→ Directions for this task
Please give the entries again in full and exactly, without any picture.
=== Dataset ===
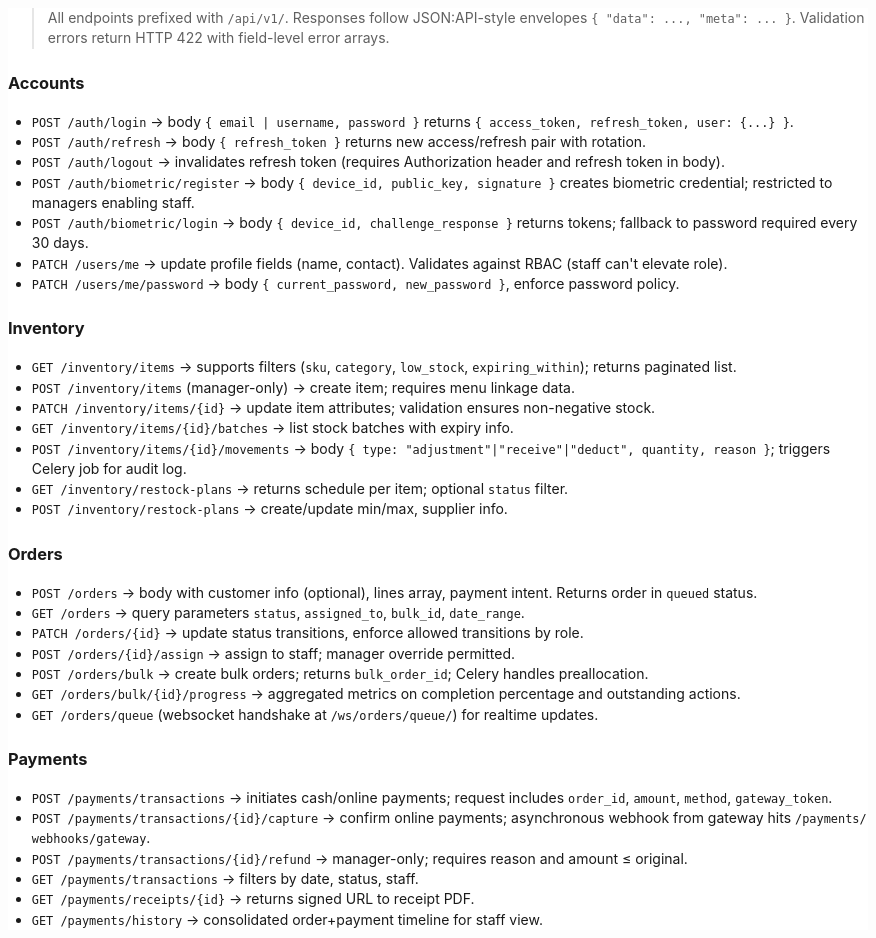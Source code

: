 > All endpoints prefixed with `/api/v1/`. Responses follow JSON:API-style envelopes `{ "data": ..., "meta": ... }`. Validation errors return HTTP 422 with field-level error arrays.

### Accounts

- `POST /auth/login` → body `{ email | username, password }` returns `{ access_token, refresh_token, user: {...} }`.
- `POST /auth/refresh` → body `{ refresh_token }` returns new access/refresh pair with rotation.
- `POST /auth/logout` → invalidates refresh token (requires Authorization header and refresh token in body).
- `POST /auth/biometric/register` → body `{ device_id, public_key, signature }` creates biometric credential; restricted to managers enabling staff.
- `POST /auth/biometric/login` → body `{ device_id, challenge_response }` returns tokens; fallback to password required every 30 days.
- `PATCH /users/me` → update profile fields (name, contact). Validates against RBAC (staff can't elevate role).
- `PATCH /users/me/password` → body `{ current_password, new_password }`, enforce password policy.

### Inventory

- `GET /inventory/items` → supports filters (`sku`, `category`, `low_stock`, `expiring_within`); returns paginated list.
- `POST /inventory/items` (manager-only) → create item; requires menu linkage data.
- `PATCH /inventory/items/{id}` → update item attributes; validation ensures non-negative stock.
- `GET /inventory/items/{id}/batches` → list stock batches with expiry info.
- `POST /inventory/items/{id}/movements` → body `{ type: "adjustment"|"receive"|"deduct", quantity, reason }`; triggers Celery job for audit log.
- `GET /inventory/restock-plans` → returns schedule per item; optional `status` filter.
- `POST /inventory/restock-plans` → create/update min/max, supplier info.

### Orders

- `POST /orders` → body with customer info (optional), lines array, payment intent. Returns order in `queued` status.
- `GET /orders` → query parameters `status`, `assigned_to`, `bulk_id`, `date_range`.
- `PATCH /orders/{id}` → update status transitions, enforce allowed transitions by role.
- `POST /orders/{id}/assign` → assign to staff; manager override permitted.
- `POST /orders/bulk` → create bulk orders; returns `bulk_order_id`; Celery handles preallocation.
- `GET /orders/bulk/{id}/progress` → aggregated metrics on completion percentage and outstanding actions.
- `GET /orders/queue` (websocket handshake at `/ws/orders/queue/`) for realtime updates.

### Payments

- `POST /payments/transactions` → initiates cash/online payments; request includes `order_id`, `amount`, `method`, `gateway_token`.
- `POST /payments/transactions/{id}/capture` → confirm online payments; asynchronous webhook from gateway hits `/payments/webhooks/gateway`.
- `POST /payments/transactions/{id}/refund` → manager-only; requires reason and amount ≤ original.
- `GET /payments/transactions` → filters by date, status, staff.
- `GET /payments/receipts/{id}` → returns signed URL to receipt PDF.
- `GET /payments/history` → consolidated order+payment timeline for staff view.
===
→ Final answer
Source code

: > All endpoints prefixed with `/api/v1/`. Responses follow JSON:API-style envelopes `{ "data": ..., "meta": ... }`. Validation errors return HTTP 422 with field-level error arrays.

### Accounts

- `POST /auth/login` → body `{ email | username, password }` returns `{ access_token, refresh_token, user: {...} }`.
- `POST /auth/refresh` → body `{ refresh_token }` returns new access/refresh pair with rotation.
- `POST /auth/logout` → invalidates refresh token (requires Authorization header and refresh token in body).
- `POST /auth/biometric/register` → body `{ device_id, public_key, signature }` creates biometric credential; restricted to managers enabling staff.
- `POST /auth/biometric/login` → body `{ device_id, challenge_response }` returns tokens; fallback to password required every 30 days.
- `PATCH /users/me` → update profile fields (name, contact). Validates against RBAC (staff can't elevate role).
- `PATCH /users/me/password` → body `{ current_password, new_password }`, enforce password policy.

### Inventory

- `GET /inventory/items` → supports filters (`sku`, `category`, `low_stock`, `expiring_within`); returns paginated list.
- `POST /inventory/items` (manager-only) → create item; requires menu linkage data.
- `PATCH /inventory/items/{id}` → update item attributes; validation ensures non-negative stock.
- `GET /inventory/items/{id}/batches` → list stock batches with expiry info.
- `POST /inventory/items/{id}/movements` → body `{ type: "adjustment"|"receive"|"deduct", quantity, reason }`; triggers Celery job for audit log.
- `GET /inventory/restock-plans` → returns schedule per item; optional `status` filter.
- `POST /inventory/restock-plans` → create/update min/max, supplier info.

### Orders

- `POST /orders` → body with customer info (optional), lines array, payment intent. Returns order in `queued` status.
- `GET /orders` → query parameters `status`, `assigned_to`, `bulk_id`, `date_range`.
- `PATCH /orders/{id}` → update status transitions, enforce allowed transitions by role.
- `POST /orders/{id}/assign` → assign to staff; manager override permitted.
- `POST /orders/bulk` → create bulk orders; returns `bulk_order_id`; Celery handles preallocation.
- `GET /orders/bulk/{id}/progress` → aggregated metrics on completion percentage and outstanding actions.
- `GET /orders/queue` (websocket handshake at `/ws/orders/queue/`) for realtime updates.

### Payments

- `POST /payments/transactions` → initiates cash/online payments; request includes `order_id`, `amount`, `method`, `gateway_token`.
- `POST /payments/transactions/{id}/capture` → confirm online payments; asynchronous webhook from gateway hits `/payments/webhooks/gateway`.
- `POST /payments/transactions/{id}/refund` → manager-only; requires reason and amount ≤ original.
- `GET /payments/transactions` → filters by date, status, staff.
- `GET /payments/receipts/{id}` → returns signed URL to receipt PDF.
- `GET /payments/history` → consolidated order+payment timeline for staff view.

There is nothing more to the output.